Utilizing Principal Component Analysis (PCA) for insightful feature reduction and predictive modeling, this GitHub repository offers a comprehensive approach to forecasting heart disease risks. Explore detailed data analysis, PCA implementation, and machine learning algorithms to predict and understand factors contributing to heart health.

Medical Phenomenon 🩺

Cardiovascular diseases (CVDs) are the number 1 cause of death globally, taking an estimated 17.9 million lives each year. CVDs are a group of disorders of the heart and blood vessels and include coronary heart disease, cerebrovascular disease, rheumatic heart disease and other conditions. Four out of 5CVD deaths are due to heart attacks and strokes, and one third of these deaths occur prematurely in people under 70 years of age. Most cardiovascular diseases can be prevented by addressing behavioural risk factors such as tobacco use, unhealthy diet and obesity, physical inactivity and harmful use of alcohol using population-wide strategies.

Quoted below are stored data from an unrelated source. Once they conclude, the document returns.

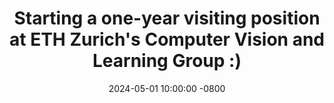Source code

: ---
title: >-
    Starting a one-year visiting position at ETH Zurich's Computer Vision and Learning Group :)
date: 2024-05-01 10:00:00 -0800
---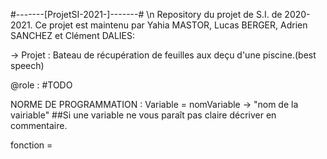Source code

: #-------[ProjetSI-2021-]-------#
\n
Repository du projet de S.I. de 2020-2021.
Ce projet est maintenu par Yahia MASTOR, Lucas BERGER, Adrien SANCHEZ et Clément DALIES:

-> Projet : Bateau de récupération de feuilles aux deçu d'une piscine.(best speech)

@role :
#TODO

NORME DE PROGRAMMATION :
Variable = nomVariable -> "nom de la vairiable"    ##Si une variable ne vous paraît pas claire décriver en commentaire.


fonction =
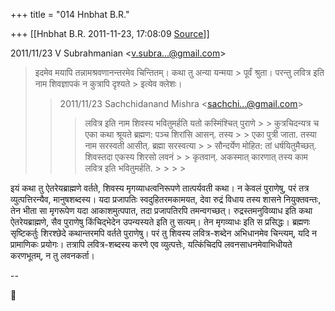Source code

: +++
title = "014 Hnbhat B.R."

+++
[[Hnbhat B.R.	2011-11-23, 17:08:09 [Source](https://groups.google.com/g/bvparishat/c/yFPvlqDA6ZA)]]



  
  

2011/11/23 V Subrahmanian \<[v.subra...@gmail.com]()\>

  

> इदमेव मयापि तन्नामश्रवणानन्तरमेव चिन्तितम्। कथा तु अन्या यन्मया > पूर्वं श्रुता। परन्तु लवित्र इति नाम शिवज्ञापकं न कुत्रापि दृश्यते > इत्येव क्लेशः।
> > 
> >   
>   
> > 
> > 2011/11/23 Sachchidanand Mishra \<[sachchi...@gmail.com]()\>  
> > > लवित्र इति नाम शिवस्य भवितुमर्हति यतो कस्मिंश्चित् पुराणे > > कुत्रचिदन्यत्र च एका कथा श्रूयते ब्रह्मण: पञ्च शिरांसि आसन्. तस्य > > एका पुत्री जाता. तस्या नाम सरस्वती आसीत्. ब्रह्मा सरस्वत्या > > सौन्दर्येण मोहित: तां धर्षयितुमैच्छत्. शिवस्तदा एकस्य शिरसो लवनं > > कृतवान्. अकस्मात् कारणात् तस्य काम लवित्र इति भवितुमर्हति. > > > > 
> > > > 
> > > > 
> > > > 
> > 
> > 

  
इयं कथा तु ऐतरेयब्राह्मणे वर्तते, शिवस्य मृगव्याधत्वनिरूपणे तात्पर्यवती कथा। न केवलं पुराणेषु, परं तत्र व्युत्पत्तिरन्यैव, मानुषशब्दस्य। यदा प्रजापतिः स्वदुहितरमकामयत, देवा रुद्रं विधाय तस्य शासने नियुक्तवन्तः, तेन भीता सा मृगरूपेण यदा आकाशमुत्पपात, तदा प्रजापतिरपि तमन्वगच्छत्। रुद्रस्तमनुविव्याध इति कथा ऐतरेयब्राह्मणे, सैव पुराणेषु किंचिद्भेदेन उपन्यस्यते इति तु सत्यम्। तेन मृगव्याधः इति स प्रसिद्धः। ब्रह्मणः सृष्टिकर्तुः शिरश्छेदे कथान्तरमपि वर्तते पुराणेषु। परं तु शिवस्य लवित्र-शब्देन अभिधानमेव चिन्त्यम्, यदि न प्रामाणिकः प्रयोगः। तत्रापि लवित्र-शब्दस्य करणे एव व्युत्पत्तेः, यत्किंचिदपि लवनसाधनमेवाभिधीयते करणभूतम्, न तु लवनकर्ता।  
  
  
--  



Individuals at risk of CVD may demonstrate raised blood pressure, glucose, and lipids as well as overweight and obesity. These can all be easily measured in primary care facilities. Identifying those at highest risk of CVDs and ensuring they receive appropriate treatment can prevent premature deaths. Access to essential noncommunicable disease medicines and basic health technologies in all primary health care facilities is essential to ensure that those in need receive treatment and counselling.

Dataset

The dataset contains medical records of 304 patients who had heart failure, collected during their follow-up period, where each patient profile has 12 clinical features. https://github.com/PraveenHurakadli/Heart-Disease-Prediction-Using-PCA/blob/main/heart.csv

Attributes Information:

Attribute Description
Age Age of a patient [years]
Sex Gender of the patient [M: Male, F: Female]
ChestPain Chest pain type [TA: Typical Angina, ATA: Atypical Angina, NAP: Non-Anginal Pain, ASY: Asymptomatic]
RestingBP Blood pressure in Hg (Normal blood pressure - 120/80 Hg)
Cholesterol Serum cholestrol level in blood (Normal cholesterol level below for adults 200mg/dL)
FastingBS Fasting Blood Sugar (Normal less than 100mg/dL for non diabetes for diabetes 100-125mg/dL)
RestingECG Resting electrocardiogram results [Normal: Normal, ST: having ST-T wave abnormality (T wave inversions and/or ST elevation or depression of > 0.05 mV), LVH: showing probable or definite left ventricular hypertrophy by Estes' criteria]
MaxHR Maximum heart rate achieved [Numeric value between 60 and 202]
ExerciseAngina Exercise-induced angina [Y: Yes, N: No]
Oldpeak oldpeak = ST [Numeric value measured in depression]
ST_Slope The slope of the peak exercise ST segment [Up: upsloping, Flat: flat, Down: downsloping]
HeartDisease output class [1: heart disease, 0: Normal]

Procedural Overview

Here is the overview of the procedural steps to perform Principal Component Analysis (PCA) using machine learning algorithms for a heart disease prediction project.

Steps:

1. Data Collection and Preprocessing:

Gather a dataset containing relevant features related to heart health (e.g., age, blood pressure, cholesterol levels, etc.). Handle missing values, encode categorical variables, and normalize/standardize the data.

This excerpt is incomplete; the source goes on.